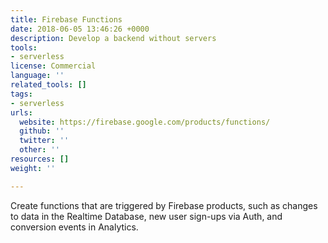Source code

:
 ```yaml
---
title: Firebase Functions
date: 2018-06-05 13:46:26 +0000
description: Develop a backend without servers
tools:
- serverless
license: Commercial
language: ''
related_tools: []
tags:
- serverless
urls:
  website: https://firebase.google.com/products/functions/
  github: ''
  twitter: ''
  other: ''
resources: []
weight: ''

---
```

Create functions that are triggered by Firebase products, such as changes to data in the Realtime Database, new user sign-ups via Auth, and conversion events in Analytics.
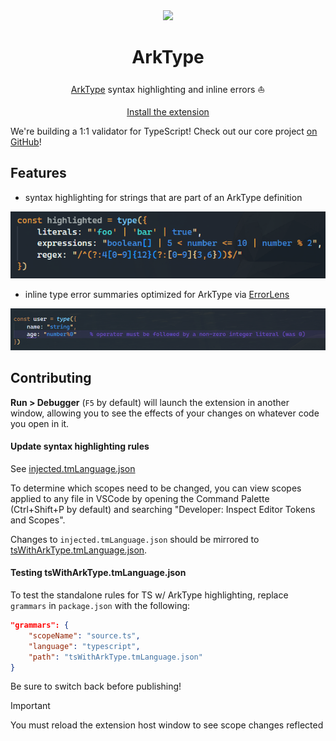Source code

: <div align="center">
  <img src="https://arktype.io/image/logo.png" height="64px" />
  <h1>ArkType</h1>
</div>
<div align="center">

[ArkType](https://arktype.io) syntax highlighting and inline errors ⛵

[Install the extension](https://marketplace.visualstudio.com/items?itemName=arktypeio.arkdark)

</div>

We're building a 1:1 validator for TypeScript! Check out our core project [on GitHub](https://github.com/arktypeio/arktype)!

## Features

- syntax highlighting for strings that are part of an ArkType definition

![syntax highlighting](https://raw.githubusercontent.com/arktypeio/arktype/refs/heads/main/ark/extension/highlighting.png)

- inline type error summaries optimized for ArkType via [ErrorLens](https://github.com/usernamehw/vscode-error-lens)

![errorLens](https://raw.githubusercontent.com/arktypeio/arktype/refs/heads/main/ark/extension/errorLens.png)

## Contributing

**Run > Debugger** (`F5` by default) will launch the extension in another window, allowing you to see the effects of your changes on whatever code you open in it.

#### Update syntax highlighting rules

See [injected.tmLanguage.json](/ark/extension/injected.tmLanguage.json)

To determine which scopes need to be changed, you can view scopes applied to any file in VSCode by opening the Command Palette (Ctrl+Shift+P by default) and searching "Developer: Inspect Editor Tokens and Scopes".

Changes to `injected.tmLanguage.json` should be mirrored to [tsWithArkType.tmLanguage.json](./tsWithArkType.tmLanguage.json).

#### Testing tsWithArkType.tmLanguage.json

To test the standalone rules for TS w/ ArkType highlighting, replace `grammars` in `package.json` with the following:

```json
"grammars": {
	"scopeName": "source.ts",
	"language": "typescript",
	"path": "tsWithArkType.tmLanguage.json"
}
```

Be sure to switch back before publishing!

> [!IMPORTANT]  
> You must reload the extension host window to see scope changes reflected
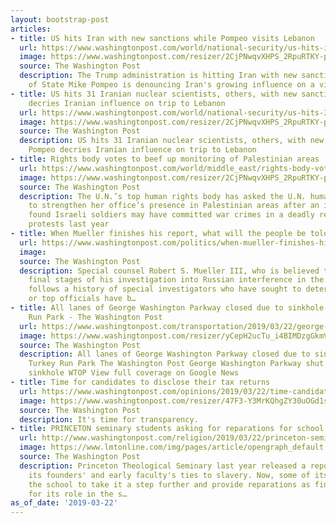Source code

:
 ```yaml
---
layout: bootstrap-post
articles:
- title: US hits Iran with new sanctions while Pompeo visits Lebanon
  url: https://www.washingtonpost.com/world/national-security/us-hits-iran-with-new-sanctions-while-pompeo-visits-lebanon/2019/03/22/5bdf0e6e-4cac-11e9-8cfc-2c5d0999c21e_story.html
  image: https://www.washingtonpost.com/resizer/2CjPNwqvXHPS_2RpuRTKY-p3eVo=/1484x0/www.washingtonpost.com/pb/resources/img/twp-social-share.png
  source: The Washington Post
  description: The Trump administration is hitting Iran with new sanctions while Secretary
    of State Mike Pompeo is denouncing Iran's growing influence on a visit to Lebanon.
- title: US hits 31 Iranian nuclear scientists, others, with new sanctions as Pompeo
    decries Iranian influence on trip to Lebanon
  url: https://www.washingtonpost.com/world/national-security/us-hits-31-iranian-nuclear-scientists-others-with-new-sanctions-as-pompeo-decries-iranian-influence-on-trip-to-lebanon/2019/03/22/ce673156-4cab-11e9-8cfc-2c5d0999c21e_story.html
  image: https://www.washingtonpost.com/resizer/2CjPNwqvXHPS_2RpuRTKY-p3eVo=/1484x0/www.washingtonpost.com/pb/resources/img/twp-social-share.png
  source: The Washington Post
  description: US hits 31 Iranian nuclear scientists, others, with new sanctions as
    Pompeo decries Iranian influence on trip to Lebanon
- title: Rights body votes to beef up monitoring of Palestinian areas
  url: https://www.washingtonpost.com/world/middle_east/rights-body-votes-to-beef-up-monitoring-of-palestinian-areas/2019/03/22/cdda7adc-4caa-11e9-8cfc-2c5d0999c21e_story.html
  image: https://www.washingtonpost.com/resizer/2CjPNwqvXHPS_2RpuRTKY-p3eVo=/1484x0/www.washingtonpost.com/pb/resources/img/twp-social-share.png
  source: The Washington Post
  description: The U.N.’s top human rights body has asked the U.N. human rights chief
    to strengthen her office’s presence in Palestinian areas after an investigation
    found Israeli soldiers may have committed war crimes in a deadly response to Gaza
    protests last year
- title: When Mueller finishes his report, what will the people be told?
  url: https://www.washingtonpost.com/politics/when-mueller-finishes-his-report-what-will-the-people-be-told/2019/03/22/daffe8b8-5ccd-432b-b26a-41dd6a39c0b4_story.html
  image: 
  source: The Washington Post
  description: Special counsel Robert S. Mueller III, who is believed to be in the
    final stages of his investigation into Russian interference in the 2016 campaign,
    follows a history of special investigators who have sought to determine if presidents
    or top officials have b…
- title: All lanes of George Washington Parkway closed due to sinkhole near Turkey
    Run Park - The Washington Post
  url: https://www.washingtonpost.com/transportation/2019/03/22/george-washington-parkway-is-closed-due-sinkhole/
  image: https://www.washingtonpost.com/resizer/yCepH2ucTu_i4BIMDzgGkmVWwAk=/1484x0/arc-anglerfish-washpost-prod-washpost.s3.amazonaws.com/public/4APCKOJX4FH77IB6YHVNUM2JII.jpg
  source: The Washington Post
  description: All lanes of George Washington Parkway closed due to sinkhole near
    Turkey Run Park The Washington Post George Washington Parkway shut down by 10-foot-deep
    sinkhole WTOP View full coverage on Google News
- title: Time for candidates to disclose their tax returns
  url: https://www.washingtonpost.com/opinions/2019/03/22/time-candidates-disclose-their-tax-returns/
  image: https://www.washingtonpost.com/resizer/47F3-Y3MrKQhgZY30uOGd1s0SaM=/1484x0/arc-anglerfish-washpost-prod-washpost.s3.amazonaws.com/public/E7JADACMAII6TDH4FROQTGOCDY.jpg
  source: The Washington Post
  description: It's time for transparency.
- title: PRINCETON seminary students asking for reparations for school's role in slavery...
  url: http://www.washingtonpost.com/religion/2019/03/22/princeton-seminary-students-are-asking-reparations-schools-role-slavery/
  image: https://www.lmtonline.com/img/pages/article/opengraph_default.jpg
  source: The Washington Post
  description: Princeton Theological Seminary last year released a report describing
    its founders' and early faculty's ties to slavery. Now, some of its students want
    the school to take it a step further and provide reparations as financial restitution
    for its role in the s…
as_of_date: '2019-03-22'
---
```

● **Directions**: Without the pictures, please output every record exactly.

● **Reply to the exercise**:
Source code

:
 ```yaml
---
title: Firebase Functions
date: 2018-06-05 13:46:26 +0000
description: Develop a backend without servers
tools:
- serverless
license: Commercial
language: ''
related_tools: []
tags:
- serverless
urls:
  website: https://firebase.google.com/products/functions/
  github: ''
  twitter: ''
  other: ''
resources: []
weight: ''

---
```

Create functions that are triggered by Firebase products, such as changes to data in the Realtime Database, new user sign-ups via Auth, and conversion events in Analytics.
Source code

: <div align="center">
  <img src="https://arktype.io/image/logo.png" height="64px" />
  <h1>ArkType</h1>
</div>
<div align="center">

[ArkType](https://arktype.io) syntax highlighting and inline errors ⛵

[Install the extension](https://marketplace.visualstudio.com/items?itemName=arktypeio.arkdark)

</div>

We're building a 1:1 validator for TypeScript! Check out our core project [on GitHub](https://github.com/arktypeio/arktype)!

## Features

- syntax highlighting for strings that are part of an ArkType definition

![syntax highlighting](https://raw.githubusercontent.com/arktypeio/arktype/refs/heads/main/ark/extension/highlighting.png)

- inline type error summaries optimized for ArkType via [ErrorLens](https://github.com/usernamehw/vscode-error-lens)

![errorLens](https://raw.githubusercontent.com/arktypeio/arktype/refs/heads/main/ark/extension/errorLens.png)

## Contributing

**Run > Debugger** (`F5` by default) will launch the extension in another window, allowing you to see the effects of your changes on whatever code you open in it.

#### Update syntax highlighting rules

See [injected.tmLanguage.json](/ark/extension/injected.tmLanguage.json)

To determine which scopes need to be changed, you can view scopes applied to any file in VSCode by opening the Command Palette (Ctrl+Shift+P by default) and searching "Developer: Inspect Editor Tokens and Scopes".

Changes to `injected.tmLanguage.json` should be mirrored to [tsWithArkType.tmLanguage.json](./tsWithArkType.tmLanguage.json).

#### Testing tsWithArkType.tmLanguage.json

To test the standalone rules for TS w/ ArkType highlighting, replace `grammars` in `package.json` with the following:

```json
"grammars": {
	"scopeName": "source.ts",
	"language": "typescript",
	"path": "tsWithArkType.tmLanguage.json"
}
```

Be sure to switch back before publishing!

> [!IMPORTANT]  
> You must reload the extension host window to see scope changes reflected
Source code

:
 ```yaml
---
layout: bootstrap-post
articles:
- title: US hits Iran with new sanctions while Pompeo visits Lebanon
  url: https://www.washingtonpost.com/world/national-security/us-hits-iran-with-new-sanctions-while-pompeo-visits-lebanon/2019/03/22/5bdf0e6e-4cac-11e9-8cfc-2c5d0999c21e_story.html
  image: https://www.washingtonpost.com/resizer/2CjPNwqvXHPS_2RpuRTKY-p3eVo=/1484x0/www.washingtonpost.com/pb/resources/img/twp-social-share.png
  source: The Washington Post
  description: The Trump administration is hitting Iran with new sanctions while Secretary
    of State Mike Pompeo is denouncing Iran's growing influence on a visit to Lebanon.
- title: US hits 31 Iranian nuclear scientists, others, with new sanctions as Pompeo
    decries Iranian influence on trip to Lebanon
  url: https://www.washingtonpost.com/world/national-security/us-hits-31-iranian-nuclear-scientists-others-with-new-sanctions-as-pompeo-decries-iranian-influence-on-trip-to-lebanon/2019/03/22/ce673156-4cab-11e9-8cfc-2c5d0999c21e_story.html
  image: https://www.washingtonpost.com/resizer/2CjPNwqvXHPS_2RpuRTKY-p3eVo=/1484x0/www.washingtonpost.com/pb/resources/img/twp-social-share.png
  source: The Washington Post
  description: US hits 31 Iranian nuclear scientists, others, with new sanctions as
    Pompeo decries Iranian influence on trip to Lebanon
- title: Rights body votes to beef up monitoring of Palestinian areas
  url: https://www.washingtonpost.com/world/middle_east/rights-body-votes-to-beef-up-monitoring-of-palestinian-areas/2019/03/22/cdda7adc-4caa-11e9-8cfc-2c5d0999c21e_story.html
  image: https://www.washingtonpost.com/resizer/2CjPNwqvXHPS_2RpuRTKY-p3eVo=/1484x0/www.washingtonpost.com/pb/resources/img/twp-social-share.png
  source: The Washington Post
  description: The U.N.’s top human rights body has asked the U.N. human rights chief
    to strengthen her office’s presence in Palestinian areas after an investigation
    found Israeli soldiers may have committed war crimes in a deadly response to Gaza
    protests last year
- title: When Mueller finishes his report, what will the people be told?
  url: https://www.washingtonpost.com/politics/when-mueller-finishes-his-report-what-will-the-people-be-told/2019/03/22/daffe8b8-5ccd-432b-b26a-41dd6a39c0b4_story.html
  image: 
  source: The Washington Post
  description: Special counsel Robert S. Mueller III, who is believed to be in the
    final stages of his investigation into Russian interference in the 2016 campaign,
    follows a history of special investigators who have sought to determine if presidents
    or top officials have b…
- title: All lanes of George Washington Parkway closed due to sinkhole near Turkey
    Run Park - The Washington Post
  url: https://www.washingtonpost.com/transportation/2019/03/22/george-washington-parkway-is-closed-due-sinkhole/
  image: https://www.washingtonpost.com/resizer/yCepH2ucTu_i4BIMDzgGkmVWwAk=/1484x0/arc-anglerfish-washpost-prod-washpost.s3.amazonaws.com/public/4APCKOJX4FH77IB6YHVNUM2JII.jpg
  source: The Washington Post
  description: All lanes of George Washington Parkway closed due to sinkhole near
    Turkey Run Park The Washington Post George Washington Parkway shut down by 10-foot-deep
    sinkhole WTOP View full coverage on Google News
- title: Time for candidates to disclose their tax returns
  url: https://www.washingtonpost.com/opinions/2019/03/22/time-candidates-disclose-their-tax-returns/
  image: https://www.washingtonpost.com/resizer/47F3-Y3MrKQhgZY30uOGd1s0SaM=/1484x0/arc-anglerfish-washpost-prod-washpost.s3.amazonaws.com/public/E7JADACMAII6TDH4FROQTGOCDY.jpg
  source: The Washington Post
  description: It's time for transparency.
- title: PRINCETON seminary students asking for reparations for school's role in slavery...
  url: http://www.washingtonpost.com/religion/2019/03/22/princeton-seminary-students-are-asking-reparations-schools-role-slavery/
  image: https://www.lmtonline.com/img/pages/article/opengraph_default.jpg
  source: The Washington Post
  description: Princeton Theological Seminary last year released a report describing
    its founders' and early faculty's ties to slavery. Now, some of its students want
    the school to take it a step further and provide reparations as financial restitution
    for its role in the s…
as_of_date: '2019-03-22'
---
```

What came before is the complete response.